Estábamos en la terraza de un bar. Pedimos dos cervezas y continuó, evidentemente animado:

- La imagen no se lee. Se mira, se remira, se contempla, se disfruta. Lo que expresa, está ante los ojos, se ofrece «d'emblée» a la mirada sin que tengamos necesidad de ningún método de lectura, ni de ningún mediador. No se necesita un mediador entre la creación plástica y su disfrute. La presencia plástica habla directamente al ojo y al espíritu del contemplador. Lo que se lee son las palabras que la describen y tratan de explicar su impacto como presencia, recuerdo o evocación.

A lo que yo aspiro como pintor es que el contemplador de mis obras comparta lo que a la simple mirada, que capta y aprehende la forma que concentra mi expresión, expresa lo que hago. Por que no lo hago para que sea leído y explicado. Lo hago para que sea compartido y disfrutado y produzca esa peculiar experiencia placentera que es el goce estético. Del mismo modo que un perfumista crea un aroma para que sea disfrutado, o que el músico crea una forma sinfónica para que sea compartida por quienes la escuchan y produzca en ellos el goce que sólo la música produce... Ya me entiendes.

Enseguida arremetió contra los críticos «lectores»:

- Si un crítico dice que en una de mis obras lee algo, me hace reír. No soy de los que incluyen letras ni palabras escritas. No hago eso que se ha dado en llamar pintura literaria, metafísica o simbolista, ni pintura con significados ocultos, ni cuadros con misterio del tipo de aquellos del tiempo de Holbein, con contenidos descifrables por una elite intelectual. Sé que va a escribir, con las palabras más bien abstrusas que dan prestigio a sus discursos, bobadas sobre contenidos evidentes e intenciones presumibles, o a descubrir no sé qué sentido que cree que tiene lo que hago, todo de cosecha propia. El que podrá leer su crítica seré yo porque, esa sí, estará hecha para ser leída. Como dijo Croce, la crítica de arte se expresa en términos lingüísticos, pero el valor del arte es inefable.

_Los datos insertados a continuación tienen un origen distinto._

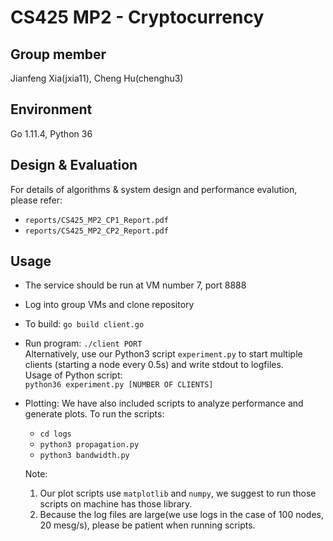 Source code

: # CS425 MP2 - Cryptocurrency

## Group member
Jianfeng Xia(jxia11), Cheng Hu(chenghu3)

## Environment
Go 1.11.4, Python 36

## Design & Evaluation
For details of algorithms & system design and performance evalution, please refer:
* `reports/CS425_MP2_CP1_Report.pdf`
* `reports/CS425_MP2_CP2_Report.pdf`

## Usage
* The service should be run at VM number 7, port 8888
* Log into group VMs and clone repository
* To build:
    `go build client.go`
* Run program:
    `./client PORT`  
  Alternatively, use our Python3 script `experiment.py` to start multiple clients (starting a node every 0.5s) and write stdout to logfiles.  
  Usage of Python script:  
    `python36 experiment.py [NUMBER OF CLIENTS]`
* Plotting:
    We have also included scripts to analyze performance and generate plots. To run the scripts: 
    * `cd logs`
    * `python3 propagation.py`
    * `python3 bandwidth.py`  
  	
    Note:
    1. Our plot scripts use `matplotlib` and `numpy`, we suggest to run those scripts on machine has those library.
    2. Because the log files are large(we use logs in the case of 100 nodes, 20 mesg/s), please be patient when running scripts. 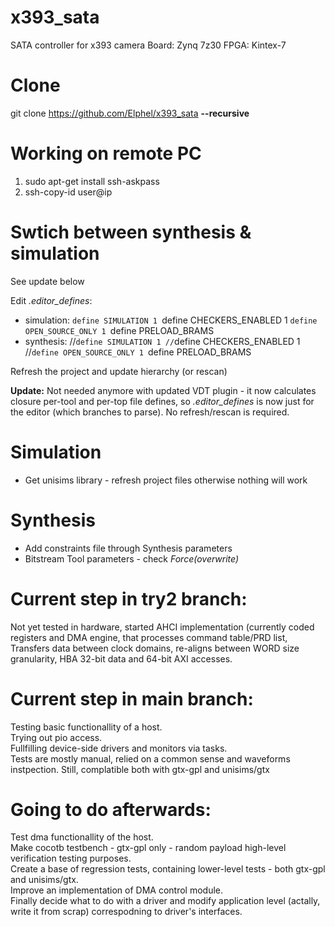 # x393_sata
SATA controller for x393 camera
Board: Zynq 7z30
FPGA: Kintex-7

# Clone

git clone https://github.com/Elphel/x393_sata **--recursive**

# Working on remote PC

1. sudo apt-get install ssh-askpass  
2. ssh-copy-id user@ip  

# Swtich between synthesis & simulation
See update below

Edit *.editor_defines*:
* simulation:
  `define SIMULATION 1
  `define CHECKERS_ENABLED 1
  `define OPEN_SOURCE_ONLY 1
  `define PRELOAD_BRAMS
* synthesis:
  //`define SIMULATION 1
  //`define CHECKERS_ENABLED 1
  //`define OPEN_SOURCE_ONLY 1
  `define PRELOAD_BRAMS

Refresh the project and update hierarchy (or rescan)

**Update:** Not needed anymore with updated VDT plugin - it now calculates closure per-tool and per-top file defines,
so *.editor_defines* is now just for the editor (which branches to parse). No refresh/rescan is required.
  
# Simulation
* Get unisims library - refresh project files otherwise nothing will work  

# Synthesis
* Add constraints file through Synthesis parameters
* Bitstream Tool parameters - check *Force(overwrite)*
  
# Current step in try2 branch:
Not yet tested in hardware, started AHCI implementation (currently coded registers and DMA engine, that processes command table/PRD list,
Transfers data between clock domains, re-aligns between WORD size granularity, HBA 32-bit data and 64-bit AXI accesses.
# Current step in main branch:
Testing basic functionallity of a host.  
Trying out pio access.  
Fullfilling device-side drivers and monitors via tasks.  
Tests are mostly manual, relied on a common sense and waveforms instpection. Still, complatible both with gtx-gpl and unisims/gtx
# Going to do afterwards:
Test dma functionallity of the host.  
Make cocotb testbench - gtx-gpl only - random payload high-level verification testing purposes.  
Create a base of regression tests, containing lower-level tests - both gtx-gpl and unisims/gtx.  
Improve an implementation of DMA control module.  
Finally decide what to do with a driver and modify application level (actally, write it from scrap) correspodning to driver's interfaces.  
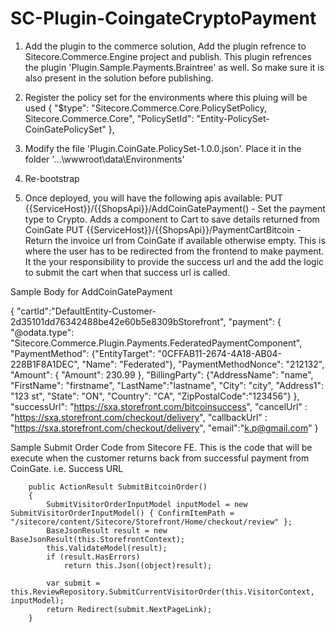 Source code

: # SC-Plugin-CoingateCryptoPayment
1. Add the plugin to the commerce solution, Add the plugin refrence to Sitecore.Commerce.Engine project and publish. This plugin refrences the plugin 'Plugin.Sample.Payments.Braintree' as well. So make sure it is also present in the solution before publishing.

2. Register the policy set for the environments where this pluing will be used {
        "$type": "Sitecore.Commerce.Core.PolicySetPolicy, Sitecore.Commerce.Core",
        "PolicySetId": "Entity-PolicySet-CoinGatePolicySet"
      },
3. Modify the file 'Plugin.CoinGate.PolicySet-1.0.0.json'. Place it in the folder '...\wwwroot\data\Environments' 
4. Re-bootstrap
5. Once deployed, you will have the following apis available:
PUT {{ServiceHost}}/{{ShopsApi}}/AddCoinGatePayment() - Set the payment type to Crypto. Adds a component to Cart to save details returned from CoinGate
PUT {{ServiceHost}}/{{ShopsApi}}/PaymentCartBitcoin - Return the invoice url from CoinGate if available otherwise empty. This is where the user has to be redirected from the frontend to make payment. It the your responsibility to provide the success url and the add the logic to submit the cart when that success url is called.


Sample Body for AddCoinGatePayment 

{
    "cartId":"DefaultEntity-Customer-2d35101dd76342488be42e60b5e8309bStorefront",
    "payment": {
        "@odata.type": "Sitecore.Commerce.Plugin.Payments.FederatedPaymentComponent",
        "PaymentMethod": {"EntityTarget": "0CFFAB11-2674-4A18-AB04-228B1F8A1DEC", "Name": "Federated"},
        "PaymentMethodNonce": "212132",
        "Amount": { "Amount": 230.99 },
        "BillingParty": {"AddressName": "name", "FirstName": "firstname", "LastName":"lastname", "City": "city", "Address1": "123 st", "State": "ON", "Country": "CA", "ZipPostalCode":"123456"} 
    },
    "successUrl": "https://sxa.storefront.com/bitcoinsuccess",
    "cancelUrl" : "https://sxa.storefront.com/checkout/delivery",
    "callbackUrl" : "https://sxa.storefront.com/checkout/delivery",
    "email":"k.p@gmail.com"
}


Sample Submit Order Code from Sitecore FE. This is the code that will be execute when the customer returns back from successful payment from CoinGate. i.e. Success URL
 
        
        public ActionResult SubmitBitcoinOrder()
        {
            SubmitVisitorOrderInputModel inputModel = new SubmitVisitorOrderInputModel() { ConfirmItemPath = "/sitecore/content/Sitecore/Storefront/Home/checkout/review" };
            BaseJsonResult result = new BaseJsonResult(this.StorefrontContext);
            this.ValidateModel(result);
            if (result.HasErrors)
                return this.Json((object)result);

            var submit = this.ReviewRepository.SubmitCurrentVisitorOrder(this.VisitorContext, inputModel);
            return Redirect(submit.NextPageLink);            
        }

Su animación iba en aumento:

- Me espanta ese tipo de críticos con formación de lingüistas y semióticos que mantienen la tesis de que el arte es un lenguaje (y como tal entra en la «lingüística general») y que adjudican un estatuto semiótico a la forma, como si consistiera en un enunciado informativo. Asimilan la expresión plástica a la comunicación verbal escrita y hablan de ella en términos extra-plásticos.

No hablan de la forma o los componentes formales, ni del color o la organización de unidades cromáticas, ni de los esquemas de equilibrio y los ritmos gráficos... Hablan de «mensajes», «enunciados», «contenidos semánticos» y cosas por el estilo. ¿Y pretenden que aceptemos que lo que hacen es «lectura visual» o «lectura de la imagen»?

- Si los ilustradores lo aceptáis, sólo puede ser debido bien a que pensáis que eso justifica y legitima vuestro trabajo, ya que ilustráis libros cuya función es ser leídos, o bien a que lo que hacéis depende totalmente de los contenidos literarios y os limitáis a representarlos de modo que se pueda leer «niña preciosa» «pelota de tenis» «dama con cuello de cisne», una simple traducción visual de las palabras escritas... ¡O quizás a que os han comido el coco esos lingüistas semióticos que entienden toda comunicación visual como un «texto» que se ofrece a la interpretación del lector! Un «texto» añadido al verdadero texto, qué curioso. La redundancia está servida.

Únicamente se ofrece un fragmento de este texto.